_What the task requires_
The whole of the data, every line, should come back exactly the same.

Content starts

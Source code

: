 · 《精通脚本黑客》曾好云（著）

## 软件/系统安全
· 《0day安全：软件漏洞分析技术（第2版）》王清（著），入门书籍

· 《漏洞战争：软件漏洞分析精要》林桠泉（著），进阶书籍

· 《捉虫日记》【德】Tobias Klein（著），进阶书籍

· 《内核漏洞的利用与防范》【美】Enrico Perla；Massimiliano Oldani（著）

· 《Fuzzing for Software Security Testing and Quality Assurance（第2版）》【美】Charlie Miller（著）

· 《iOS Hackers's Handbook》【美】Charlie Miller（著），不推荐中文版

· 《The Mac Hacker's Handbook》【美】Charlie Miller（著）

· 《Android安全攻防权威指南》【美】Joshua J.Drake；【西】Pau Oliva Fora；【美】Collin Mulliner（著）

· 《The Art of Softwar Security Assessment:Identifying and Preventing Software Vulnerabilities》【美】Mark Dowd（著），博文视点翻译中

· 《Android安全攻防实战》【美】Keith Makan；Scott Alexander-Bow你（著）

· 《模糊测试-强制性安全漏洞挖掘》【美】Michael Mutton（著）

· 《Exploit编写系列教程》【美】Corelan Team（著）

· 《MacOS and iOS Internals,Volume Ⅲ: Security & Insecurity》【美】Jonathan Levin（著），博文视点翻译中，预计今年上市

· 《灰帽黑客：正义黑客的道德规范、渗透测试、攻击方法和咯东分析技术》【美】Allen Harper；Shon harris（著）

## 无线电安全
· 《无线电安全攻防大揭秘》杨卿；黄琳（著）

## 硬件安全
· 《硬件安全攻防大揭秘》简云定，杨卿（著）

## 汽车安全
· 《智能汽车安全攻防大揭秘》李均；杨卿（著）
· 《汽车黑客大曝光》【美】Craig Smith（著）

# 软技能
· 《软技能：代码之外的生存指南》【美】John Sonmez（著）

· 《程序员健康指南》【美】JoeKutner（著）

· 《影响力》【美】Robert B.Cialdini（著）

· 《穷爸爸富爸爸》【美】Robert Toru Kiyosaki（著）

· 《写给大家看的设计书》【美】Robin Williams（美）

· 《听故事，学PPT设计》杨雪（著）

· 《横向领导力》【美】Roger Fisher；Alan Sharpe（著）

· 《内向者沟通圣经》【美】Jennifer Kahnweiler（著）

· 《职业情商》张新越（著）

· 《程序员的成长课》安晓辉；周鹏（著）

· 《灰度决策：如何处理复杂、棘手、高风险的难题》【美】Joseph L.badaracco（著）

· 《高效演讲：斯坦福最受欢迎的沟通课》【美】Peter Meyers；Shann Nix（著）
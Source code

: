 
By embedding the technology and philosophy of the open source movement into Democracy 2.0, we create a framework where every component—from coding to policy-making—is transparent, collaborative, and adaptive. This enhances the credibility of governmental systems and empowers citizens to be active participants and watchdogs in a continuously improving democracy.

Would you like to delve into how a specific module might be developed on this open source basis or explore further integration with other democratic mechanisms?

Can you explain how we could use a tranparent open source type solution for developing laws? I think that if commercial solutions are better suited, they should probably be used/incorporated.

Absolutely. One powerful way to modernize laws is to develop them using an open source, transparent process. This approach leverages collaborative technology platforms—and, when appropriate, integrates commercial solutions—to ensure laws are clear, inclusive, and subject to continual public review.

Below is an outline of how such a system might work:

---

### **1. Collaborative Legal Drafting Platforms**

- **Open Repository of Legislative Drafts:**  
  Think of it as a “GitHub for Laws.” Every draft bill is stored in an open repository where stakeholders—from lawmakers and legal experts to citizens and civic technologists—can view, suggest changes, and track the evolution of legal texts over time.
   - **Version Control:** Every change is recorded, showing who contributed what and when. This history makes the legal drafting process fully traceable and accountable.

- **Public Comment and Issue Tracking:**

Content ends

_Result of this task_
Source code

: · 《精通脚本黑客》曾好云（著）

## 软件/系统安全
· 《0day安全：软件漏洞分析技术（第2版）》王清（著），入门书籍

· 《漏洞战争：软件漏洞分析精要》林桠泉（著），进阶书籍

· 《捉虫日记》【德】Tobias Klein（著），进阶书籍

· 《内核漏洞的利用与防范》【美】Enrico Perla；Massimiliano Oldani（著）

· 《Fuzzing for Software Security Testing and Quality Assurance（第2版）》【美】Charlie Miller（著）

· 《iOS Hackers's Handbook》【美】Charlie Miller（著），不推荐中文版

· 《The Mac Hacker's Handbook》【美】Charlie Miller（著）

· 《Android安全攻防权威指南》【美】Joshua J.Drake；【西】Pau Oliva Fora；【美】Collin Mulliner（著）

· 《The Art of Softwar Security Assessment:Identifying and Preventing Software Vulnerabilities》【美】Mark Dowd（著），博文视点翻译中

· 《Android安全攻防实战》【美】Keith Makan；Scott Alexander-Bow你（著）

· 《模糊测试-强制性安全漏洞挖掘》【美】Michael Mutton（著）

· 《Exploit编写系列教程》【美】Corelan Team（著）

· 《MacOS and iOS Internals,Volume Ⅲ: Security & Insecurity》【美】Jonathan Levin（著），博文视点翻译中，预计今年上市

· 《灰帽黑客：正义黑客的道德规范、渗透测试、攻击方法和咯东分析技术》【美】Allen Harper；Shon harris（著）

## 无线电安全
· 《无线电安全攻防大揭秘》杨卿；黄琳（著）

## 硬件安全
· 《硬件安全攻防大揭秘》简云定，杨卿（著）

## 汽车安全
· 《智能汽车安全攻防大揭秘》李均；杨卿（著）
· 《汽车黑客大曝光》【美】Craig Smith（著）

# 软技能
· 《软技能：代码之外的生存指南》【美】John Sonmez（著）

· 《程序员健康指南》【美】JoeKutner（著）

· 《影响力》【美】Robert B.Cialdini（著）

· 《穷爸爸富爸爸》【美】Robert Toru Kiyosaki（著）

· 《写给大家看的设计书》【美】Robin Williams（美）

· 《听故事，学PPT设计》杨雪（著）

· 《横向领导力》【美】Roger Fisher；Alan Sharpe（著）

· 《内向者沟通圣经》【美】Jennifer Kahnweiler（著）

· 《职业情商》张新越（著）

· 《程序员的成长课》安晓辉；周鹏（著）

· 《灰度决策：如何处理复杂、棘手、高风险的难题》【美】Joseph L.badaracco（著）

· 《高效演讲：斯坦福最受欢迎的沟通课》【美】Peter Meyers；Shann Nix（著）
Source code

: 
By embedding the technology and philosophy of the open source movement into Democracy 2.0, we create a framework where every component—from coding to policy-making—is transparent, collaborative, and adaptive. This enhances the credibility of governmental systems and empowers citizens to be active participants and watchdogs in a continuously improving democracy.

Would you like to delve into how a specific module might be developed on this open source basis or explore further integration with other democratic mechanisms?

Can you explain how we could use a tranparent open source type solution for developing laws? I think that if commercial solutions are better suited, they should probably be used/incorporated.

Absolutely. One powerful way to modernize laws is to develop them using an open source, transparent process. This approach leverages collaborative technology platforms—and, when appropriate, integrates commercial solutions—to ensure laws are clear, inclusive, and subject to continual public review.

Below is an outline of how such a system might work:

---

### **1. Collaborative Legal Drafting Platforms**

- **Open Repository of Legislative Drafts:**  
  Think of it as a “GitHub for Laws.” Every draft bill is stored in an open repository where stakeholders—from lawmakers and legal experts to citizens and civic technologists—can view, suggest changes, and track the evolution of legal texts over time.
   - **Version Control:** Every change is recorded, showing who contributed what and when. This history makes the legal drafting process fully traceable and accountable.

- **Public Comment and Issue Tracking:**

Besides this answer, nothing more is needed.